Here is discussion from WCENTER,
the national Writing Center Listserv, relevant to grading academic literary
essays:
One list member observed:
I have some instructors of 200-level literature survey courses
that are coming to me dismayed by the writing of their students. The
instructors assign essays, and when they get them, they find many, many
problems, from not adhering to MLA style guidelines to simply writing a clear
essay. It's not appropriate to run these surveys like a freshman comp class,
and yet, one cannot assume that the students have mastered the skills of
freshman English.
Another list member wrote:
My response here would be that writing instruction and an
emphasis on process can be maintained in 200-level surveys and beyond if an
instructor is willing to build (and carefully choreograph) peer-editing
sessions into the course schedule. In
this way, an instructor can both maintain that fine (and saving) balance
between giving writers access to critical readers before the "high
risk" stage, on the one hand, and relieving herself of the immense (and
artificial) burden of being the only "one who knows" how to recognize
and/or promote proficient writing.
Providing careful guidance via peer-review questions and the like, an
instructor is forced--in positive ways--both to sound her own depths about how
proficient writing might be achieved and to declare implicitly her own
evaluative criteria. This kind of
reflection and disclosure can be more enabling for student writers than simply
commenting on their rough drafts.

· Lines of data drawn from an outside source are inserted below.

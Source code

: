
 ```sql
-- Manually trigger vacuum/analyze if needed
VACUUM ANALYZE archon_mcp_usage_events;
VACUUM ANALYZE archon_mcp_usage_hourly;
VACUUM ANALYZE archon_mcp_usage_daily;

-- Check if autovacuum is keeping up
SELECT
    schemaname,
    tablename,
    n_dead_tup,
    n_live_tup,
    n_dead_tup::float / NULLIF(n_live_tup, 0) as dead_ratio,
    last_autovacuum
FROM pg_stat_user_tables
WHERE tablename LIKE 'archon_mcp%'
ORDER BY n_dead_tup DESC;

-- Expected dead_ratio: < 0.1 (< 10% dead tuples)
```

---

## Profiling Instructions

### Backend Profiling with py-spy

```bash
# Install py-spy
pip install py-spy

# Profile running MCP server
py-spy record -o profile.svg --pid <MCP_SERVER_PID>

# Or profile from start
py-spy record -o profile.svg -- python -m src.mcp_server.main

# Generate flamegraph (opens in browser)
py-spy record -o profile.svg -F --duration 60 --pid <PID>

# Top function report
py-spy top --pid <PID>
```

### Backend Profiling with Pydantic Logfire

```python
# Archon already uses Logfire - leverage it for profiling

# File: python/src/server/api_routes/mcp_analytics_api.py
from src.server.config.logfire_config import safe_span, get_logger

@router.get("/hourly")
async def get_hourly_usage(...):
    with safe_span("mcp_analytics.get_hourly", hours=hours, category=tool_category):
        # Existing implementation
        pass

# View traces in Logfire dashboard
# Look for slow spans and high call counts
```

This practice is one of those too-rare
win-wins: it is better both better pedagogy and a more merciful procedure for
the well-meaning teacher who, just the same, needs to hold off burnout.
A third member wrote:
I agree completely.
While a literature survey has to spend a certain amount of time actually
discussing the literature, there is no reason why one cannot spend two class
periods discussing "the nature of the academic literary essay," which
means talking about things like topics, organization, evidence, citing, and
style, another session talking about how to do peer evaluation (which also lets
you remind them of what you said earlier about the essay genre), and then two
or three more on peer editing. Yes,
that means "losing" five or six class hours out of the forty or so
you get for each class, but one can space these hours out over the course. If students end up learning more and writing
better, then maybe getting only five days instead of six to talk about Hamlet
or Bleak House or Lyrical Ballads is not such a bad thing.